*EXERCISE PROMPT*
Go line by line through the entries below and copy those containing the string "nombre".

*DATA*
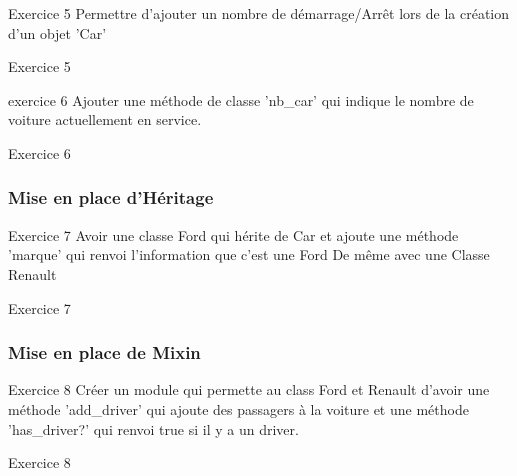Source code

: \documentclass{beamer}
\begin{document}
\begin{frame}
  \begin{block}{Exercice 5}
  Permettre d'ajouter un nombre de d\'emarrage/Arrêt lors de la cr\'eation
  d'un objet 'Car'
\end{block}
\end{frame}
\begin{frame}
  \begin{beamerboxesrounded}{Exercice 5}
    
  \end{beamerboxesrounded}
\end{frame}

\begin{frame}
  \begin{block}{exercice 6}
  Ajouter une m\'ethode de classe 'nb\_car' qui indique le nombre de voiture actuellement en
  service.
\end{block}
\end{frame}
\begin{frame}
  \begin{beamerboxesrounded}{Exercice 6}
    
  \end{beamerboxesrounded}
\end{frame}

\begin{frame}
  \frametitle{Mise en place d'H\'eritage}
  \begin{block}{Exercice 7}
  Avoir une classe Ford qui h\'erite de Car et ajoute une m\'ethode 'marque' qui renvoi l'information que c'est une Ford
  De même avec une Classe Renault
\end{block}
\end{frame}

\begin{frame}
  \begin{beamerboxesrounded}{Exercice 7}
    
  \end{beamerboxesrounded}
\end{frame}

\begin{frame}
  \frametitle{Mise en place de Mixin}
  \begin{block}{Exercice 8}
  Cr\'eer un module qui permette au class Ford et Renault d'avoir une m\'ethode 'add\_driver'
  qui ajoute des passagers à la voiture et une m\'ethode 'has\_driver?' qui renvoi true si il y a un driver.
\end{block}
\end{frame}
\begin{frame}
  \begin{beamerboxesrounded}{Exercice 8}
    
  \end{beamerboxesrounded}
\end{frame}
\end{document}
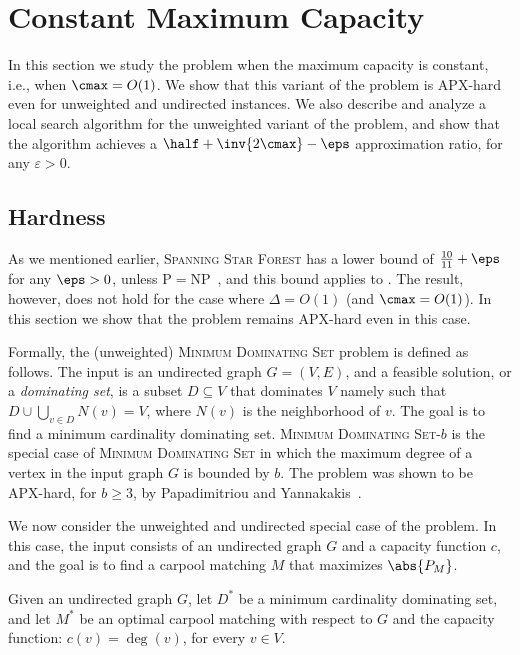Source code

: 
\section{Constant Maximum Capacity}
\label{sec:cmax}
In this section we study the \carpool problem when the maximum
capacity is constant, i.e., when $\cmax = O(1)$.  We show that this
variant of the problem is APX-hard even for unweighted and undirected
instances.  We also describe and analyze a local search algorithm for
the unweighted variant of the problem, and show that the algorithm
achieves a $\half + \inv{2\cmax} - \eps$ approximation ratio, for any
$\varepsilon > 0$.


\subsection{Hardness}
\label{sec:hardness}

As we mentioned earlier, \textsc{Spanning Star Forest} has a lower
bound of $\frac{10}{11} + \eps$ for any $\eps > 0$, unless
P$=$NP~\cite{ChakrabartyGoel10}, and this bound applies to \carpool.
%
The result, however, does not hold for the case where $\Delta = O(1)$
(and $\cmax = O(1)$).  In this section we show that the problem remains
APX-hard even in this case.

Formally, the (unweighted) \textsc{Minimum Dominating Set} problem is
defined as follows.  The input is an undirected graph $G = (V,E)$, and
a feasible solution, or a \emph{dominating set}, is a subset
$D \subseteq V$ that dominates $V$ namely such that
$D \cup \bigcup_{v \in D} N(v) = V$, where $N(v)$ is the neighborhood
of $v$.  The goal is to find a minimum cardinality dominating set.
%
\textsc{Minimum Dominating Set-$b$} is the special case of
\textsc{Minimum Dominating Set} in which
the maximum degree of a vertex in the input graph $G$ is bounded by
$b$.  The problem was shown to be APX-hard, for $b \geq 3$, by
Papadimitriou and Yannakakis~\cite{PapYan88}.

We now consider the unweighted and undirected special case of
the \carpool problem.  In this case, the input consists of an
undirected graph $G$ and a capacity function $c$, and the goal is to
find a carpool matching $M$ that maximizes $\abs{P_M}$.

Given an undirected graph $G$, let $D^*$ be a minimum cardinality
dominating set, and let $M^*$ be an optimal carpool matching with
respect to $G$ and the capacity function: $c(v) = \deg(v)$, for every
$v \in V$.


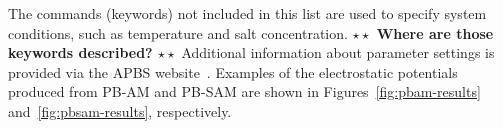 \documentclass[12pt,titlepage]{article}
\newcommand{\todo}[1]{\textbf{$\star \star$ {#1} $\star \star$}}
\begin{document}
The commands (keywords) not included in this list are used to specify system conditions, such as temperature and salt concentration. \todo{Where are those keywords described?}
Additional information about parameter settings is provided via the APBS website~\cite{APBSweb}. Examples of the electrostatic potentials produced from PB-AM and PB-SAM are shown in Figures~\ref{fig:pbam-results} and~\ref{fig:pbsam-results}, respectively.


\end{document}
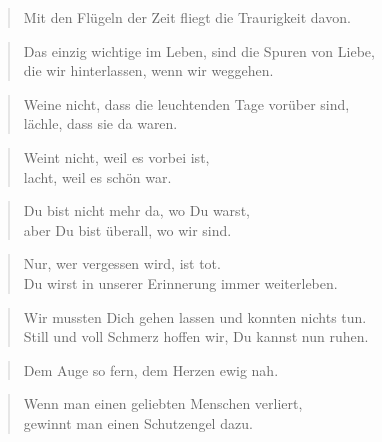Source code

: \documentclass[ngerman,a4paper,11pt]{scrreprt}
\begin{document}
\begin{verse}
Mit den Flügeln der Zeit fliegt die Traurigkeit davon. \\
\end{verse}

\begin{verse}
Das einzig wichtige im Leben, sind die Spuren von Liebe, \\
die wir hinterlassen, wenn wir weggehen. \\
\end{verse}

\begin{verse}
Weine nicht, dass die leuchtenden Tage vorüber sind, \\
lächle, dass sie da waren. \\
\end{verse}

\begin{verse}
Weint nicht, weil es vorbei ist, \\
lacht, weil es schön war. \\
\end{verse}

\begin{verse}
Du bist nicht mehr da, wo Du warst, \\
aber Du bist überall, wo wir sind. \\
\end{verse}

\begin{verse}
Nur, wer vergessen wird, ist tot. \\
Du wirst in unserer Erinnerung immer weiterleben. \\
\end{verse}

\begin{verse}
Wir mussten Dich gehen lassen und konnten nichts tun. \\
Still und voll Schmerz hoffen wir, Du kannst nun ruhen. \\
\end{verse}

\begin{verse}
Dem Auge so fern, dem Herzen ewig nah. \\
\end{verse}

\begin{verse}
Wenn man einen geliebten Menschen verliert, \\
gewinnt man einen Schutzengel dazu. \\
\end{verse}
\end{document}
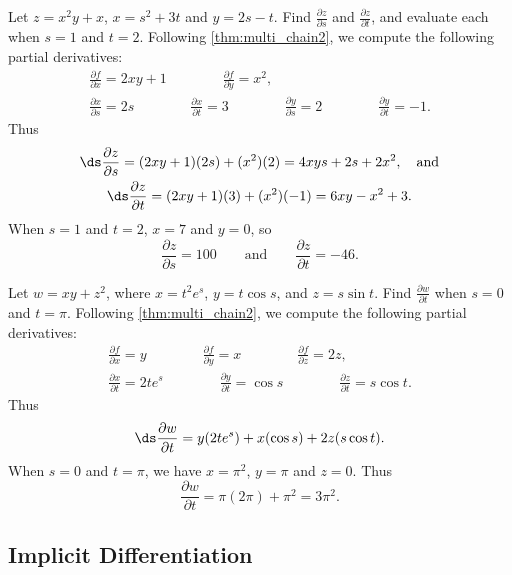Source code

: 
\begin{example}\label{ex_mchain3}%
Let $z=x^2y+x$, $x=s^2+3t$ and $y=2s-t$. Find $\frac{\partial z}{\partial s}$ and $\frac{\partial z}{\partial t}$, and evaluate each when $s=1$ and $t=2$.
\solution
Following \autoref{thm:multi_chain2}, we compute the following partial derivatives:
\begin{gather*}
\frac{\partial f}{\partial x} = 2xy+1\qquad\qquad \frac{\partial f}{\partial y} = x^2,\\
\frac{\partial x}{\partial s} = 2s \qquad\qquad \frac{\partial x}{\partial t} = 3\qquad\qquad \frac{\partial y}{\partial s} = 2 \qquad\qquad \frac{\partial y}{\partial t} = -1.
\end{gather*}
Thus 
\begin{gather*}
\ds \frac{\partial z}{\partial s} = (2xy+1)(2s) + (x^2)(2) = 4xys+2s + 2x^2,\quad \text{and}\\
\ds \frac{\partial z}{\partial t} = (2xy+1)(3) + (x^2)(-1) = 6xy-x^2+3.
\end{gather*}
When $s=1$ and $t=2$, $x= 7$ and $y= 0$, so 
\[\frac{\partial z}{\partial s} = 100\qquad \text{and}\qquad \frac{\partial z}{\partial t} = -46.\]
\end{example}

\begin{example}\label{ex_mchain4}%
Let $w = xy+z^2$, where $x= t^2e^s$, $y= t\cos s$, and $z=s\sin t$. Find $\frac{\partial w}{\partial t}$ when $s=0$ and $t=\pi$.
\solution
Following \autoref{thm:multi_chain2}, we compute the following partial derivatives:
\begin{gather*}
\frac{\partial f}{\partial x} = y\qquad\qquad \frac{\partial f}{\partial y} = x\qquad\qquad \frac{\partial f}{\partial z} = 2z,\\
\frac{\partial x}{\partial t} = 2te^s\qquad\qquad \frac{\partial y}{\partial t} = \cos s\qquad\qquad \frac{\partial z}{\partial t} = s\cos t.
\end{gather*}
Thus
\[\ds \frac{\partial w}{\partial t} = y(2te^s) + x(\cos s) + 2z(s\cos t).\] 
When $s=0$ and $t=\pi$, we have $x=\pi^2$, $y=\pi$ and $z=0$. Thus
\[\frac{\partial w}{\partial t} = \pi(2\pi) + \pi^2 = 3\pi^2.\]
\end{example}

\subsection{Implicit Differentiation}

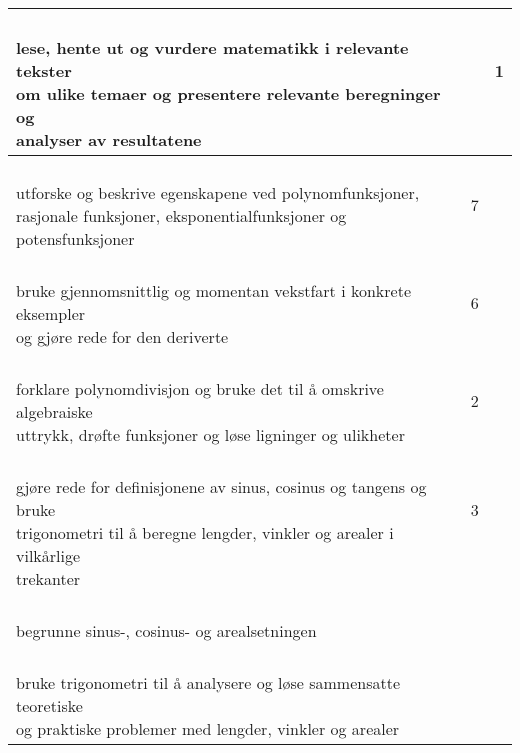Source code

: \documentclass{article}
\begin{document}
\begin{center}
\begin{tabular}{p{10.5cm} | c | c |}
	\shortstack[l]{\\ lese, hente ut og vurdere matematikk i relevante tekster\\ om ulike temaer og presentere relevante beregninger og\\ analyser av resultatene
	} &\shortstack{} &\shortstack{1\\{}\\{}} \\ \hline		

	\shortstack[l]{\\ utforske og beskrive egenskapene ved polynomfunksjoner,\\ rasjonale funksjoner, eksponentialfunksjoner og potensfunksjoner
	} &\shortstack{7\\{}} &\shortstack{\\{}\\{}} \\ \hline

	\shortstack[l]{\\ bruke gjennomsnittlig og momentan vekstfart i konkrete eksempler \\og gjøre rede for den deriverte
	} &\shortstack{6\\{}} &\shortstack{\\{}\\{}} \\ \hline

	\shortstack[l]{\\ forklare polynomdivisjon og bruke det til å omskrive algebraiske \\uttrykk, drøfte funksjoner og løse ligninger og ulikheter
	} &\shortstack{2\\{}} &\shortstack{\\{}\\{}} \\ \hline

	\shortstack[l]{\\ gjøre rede for definisjonene av sinus, cosinus og tangens og bruke \\ trigonometri til å beregne lengder, vinkler og arealer i vilkårlige\\ trekanter
	} &\shortstack{3\\{}\\{}} &\shortstack{\\{}\\{}} \\ \hline

	\shortstack[l]{\\ begrunne sinus-, cosinus- og arealsetningen
	} &\shortstack{3} &\shortstack{} \\ \hline

	\shortstack[l]{\\ bruke trigonometri til å analysere og løse sammensatte teoretiske \\og praktiske problemer med lengder, vinkler og arealer
	} &\shortstack{3} &\shortstack{} \\ \hline
	\end{tabular}
\end{center} \vspace{20pt}
\end{document}
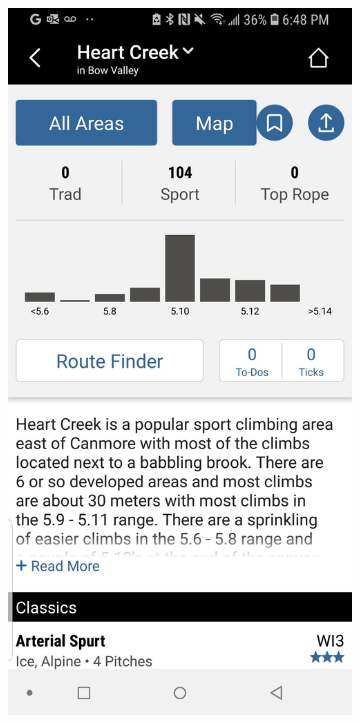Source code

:\documentclass[10pt]{article}
\begin{document}
\begin{figure}[!h]
  \centering
  \begin{subfigure}[b]{0.3\textwidth}
      \centering
      \includegraphics[width=\textwidth]{mp_heart_creek.jpg}

\end{subfigure}
\end{figure}
\end{document}

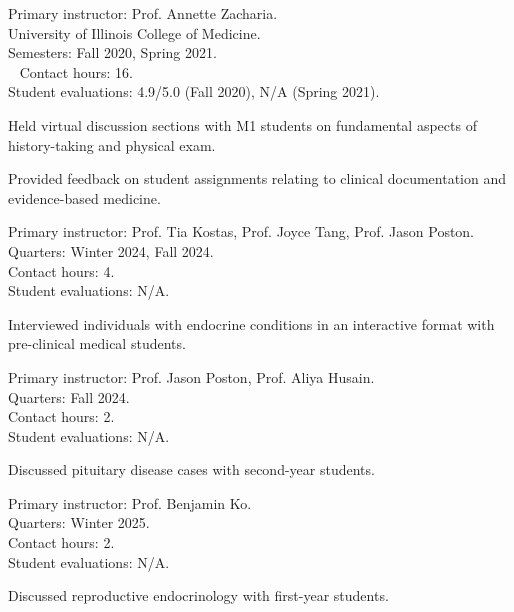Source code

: \documentclass{komacv}
\begin{document}
{Primary instructor: Prof. Annette Zacharia.\\
University of Illinois College of Medicine.\\
Semesters: Fall 2020, Spring 2021.\\~
Contact hours: 16.\\
Student evaluations: 4.9/5.0 (Fall 2020), N/A (Spring 2021).
\begin{compactitem}
\item Held virtual discussion sections with M1 students on fundamental aspects of history-taking and physical exam.
\item Provided feedback on student assignments relating to clinical documentation and evidence-based medicine.
\end{compactitem}}

{Primary instructor: Prof. Tia Kostas, Prof. Joyce Tang, Prof. Jason Poston.\\
Quarters: Winter 2024, Fall 2024.\\
Contact hours: 4.\\
Student evaluations: N/A.
\begin{compactitem}
\item Interviewed individuals with endocrine conditions in an interactive format with pre-clinical medical students.
\end{compactitem}}

{Primary instructor: Prof. Jason Poston, Prof. Aliya Husain.\\
Quarters: Fall 2024.\\
Contact hours: 2.\\
Student evaluations: N/A.
\begin{compactitem}
\item Discussed pituitary disease cases with second-year students.
\end{compactitem}}

{Primary instructor: Prof. Benjamin Ko.\\
Quarters: Winter 2025.\\
Contact hours: 2.\\
Student evaluations: N/A.
\begin{compactitem}
\item Discussed reproductive endocrinology with first-year students.
\end{compactitem}}
\end{document}
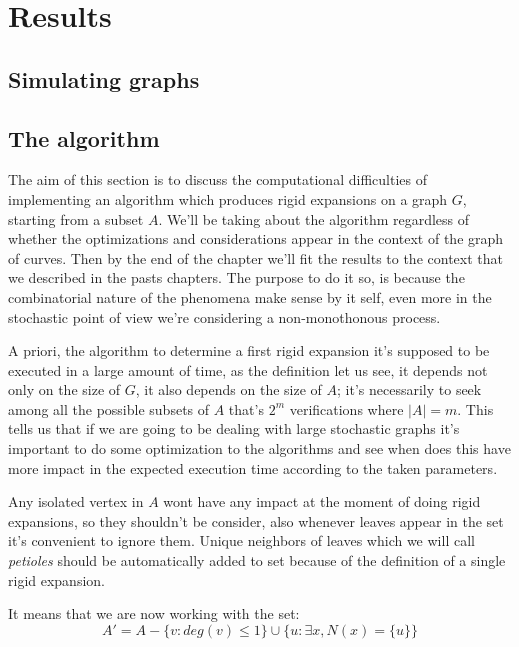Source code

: 
\chapter{Results} %

\label{Chapter3} %





\section{Simulating graphs}



\section{The algorithm}
The aim of this section is to discuss the computational difficulties of implementing an algorithm which produces rigid expansions on a graph $G$, starting from a subset $A$. We'll be taking about the algorithm regardless of whether the optimizations and considerations appear in the context of the graph of curves. Then by the end of the chapter we'll fit the results to the context that we described in the pasts chapters. The purpose to do it so, is because the combinatorial nature of the phenomena make sense by it self, even more in the stochastic point of view we're considering a non-monothonous process.

A priori, the algorithm to determine a first rigid expansion it's supposed to be executed in a large amount of time, as the definition let us see, it depends not only on the size of $G$, it also depends on the size of $A$; it's necessarily to seek among all the possible subsets of $A$ that's $2^{m}$ verifications where $|A| = m$. This tells us that if we are going to be dealing with large stochastic graphs it's important to do some optimization to the algorithms and see when does this have more impact in the expected execution time according to the taken parameters.

Any isolated vertex in $A$ wont have any impact at the moment of doing rigid expansions, so they shouldn't be consider, also whenever leaves appear in the set it's convenient to ignore them. Unique neighbors of leaves which we will call \textit{petioles} should be automatically added to set because of the definition of a single rigid expansion.

It means that we are now working with the set:
$$A' = A - \{v: deg(v)\leq 1 \} \cup \{u: \exists x, N(x)=\{u\}\} $$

*SOLUTION TO THIS TASK*
  Permettre d'ajouter un nombre de d\'emarrage/Arrêt lors de la cr\'eation
  Ajouter une m\'ethode de classe 'nb\_car' qui indique le nombre de voiture actuellement en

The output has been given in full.